The four had arranged to go together to Indian Rock on the following Sunday. When the day came Olivia was not well; Pierson went to a poker game at his fraternity house; Pauline and Scarborough walked alone. As she went through the woods beside him she was thinking so intensely that she could not talk. But he was not disturbed by her silence—was it not enough to be near her, alone with her, free to look at her, so graceful and beautiful, so tasteful in dress, in every outward way what he thought a woman ought to be? Presently she roused herself and began a remark that was obviously mere politeness.
He interrupted her. "Don't mind me.
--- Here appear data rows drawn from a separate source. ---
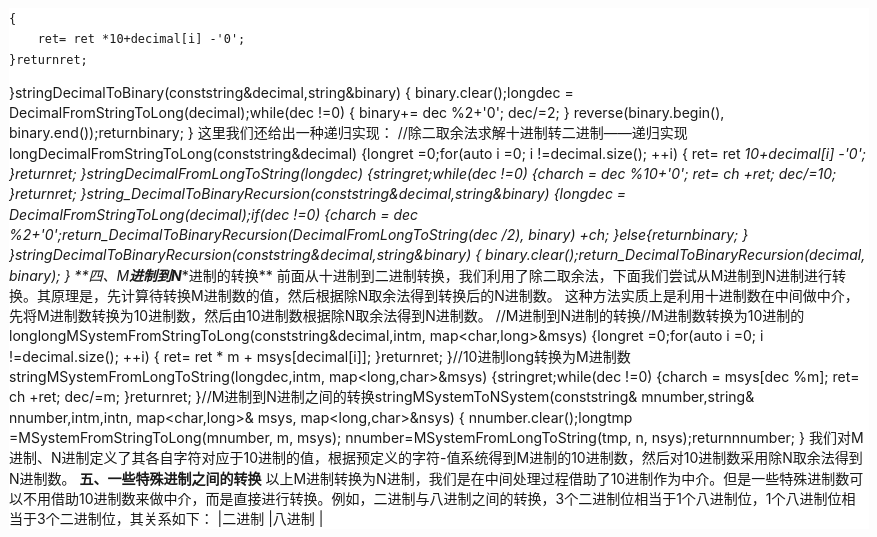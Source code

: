     {
        ret= ret *10+decimal[i] -'0';
    }returnret;
}stringDecimalToBinary(conststring&decimal,string&binary)
{
    binary.clear();longdec = DecimalFromStringToLong(decimal);while(dec !=0)
    {
        binary+= dec %2+'0';
        dec/=2;
    }
    reverse(binary.begin(), binary.end());returnbinary;
}
这里我们还给出一种递归实现：
//除二取余法求解十进制转二进制——递归实现longDecimalFromStringToLong(conststring&decimal)
{longret =0;for(auto i =0; i !=decimal.size(); ++i)
    {
        ret= ret *10+decimal[i] -'0';
    }returnret;
}stringDecimalFromLongToString(longdec)
{stringret;while(dec !=0)
    {charch = dec %10+'0';
        ret= ch +ret;
        dec/=10;
    }returnret;
}string_DecimalToBinaryRecursion(conststring&decimal,string&binary)
{longdec = DecimalFromStringToLong(decimal);if(dec !=0)
    {charch = dec %2+'0';return_DecimalToBinaryRecursion(DecimalFromLongToString(dec /2), binary) +ch;
    }else{returnbinary;
    }
}stringDecimalToBinaryRecursion(conststring&decimal,string&binary)
{
    binary.clear();return_DecimalToBinaryRecursion(decimal, binary);
}
**四、M****进制到N****进制的转换**
前面从十进制到二进制转换，我们利用了除二取余法，下面我们尝试从M进制到N进制进行转换。其原理是，先计算待转换M进制数的值，然后根据除N取余法得到转换后的N进制数。
这种方法实质上是利用十进制数在中间做中介，先将M进制数转换为10进制数，然后由10进制数根据除N取余法得到N进制数。
//M进制到N进制的转换//M进制数转换为10进制的longlongMSystemFromStringToLong(conststring&decimal,intm, map<char,long>&msys)
{longret =0;for(auto i =0; i !=decimal.size(); ++i)
    {
        ret= ret * m + msys[decimal[i]];
    }returnret;
}//10进制long转换为M进制数stringMSystemFromLongToString(longdec,intm, map<long,char>&msys)
{stringret;while(dec !=0)
    {charch = msys[dec %m];
        ret= ch +ret;
        dec/=m;
    }returnret;
}//M进制到N进制之间的转换stringMSystemToNSystem(conststring& mnumber,string& nnumber,intm,intn, map<char,long>& msys, map<long,char>&nsys)
{
    nnumber.clear();longtmp =MSystemFromStringToLong(mnumber, m, msys);
    nnumber=MSystemFromLongToString(tmp, n, nsys);returnnnumber;
}
我们对M进制、N进制定义了其各自字符对应于10进制的值，根据预定义的字符-值系统得到M进制的10进制数，然后对10进制数采用除N取余法得到N进制数。
**五、一些特殊进制之间的转换**
以上M进制转换为N进制，我们是在中间处理过程借助了10进制作为中介。但是一些特殊进制数可以不用借助10进制数来做中介，而是直接进行转换。例如，二进制与八进制之间的转换，3个二进制位相当于1个八进制位，1个八进制位相当于3个二进制位，其关系如下：
|二进制
|八进制
|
Go on with your thinking—unless it's something you can say."
She gave him a quizzical, baffling smile. "How it would startle you if I did!" she said. "But—I shan't. And"—she frowned impatiently—"there's no use in thinking about it. It's all in the future."
"And one can't control the future."
"Yes, indeed—one can," she protested.
"I wish you'd tell me how. Are you sure you don't mean you could so arrange matters that the future would control you? Anybody can SURRENDER to the future and give it hostages. But that's not controlling, is it?"
"Certainly it is—if you give the hostages in exchange for what you want." And she looked triumphant.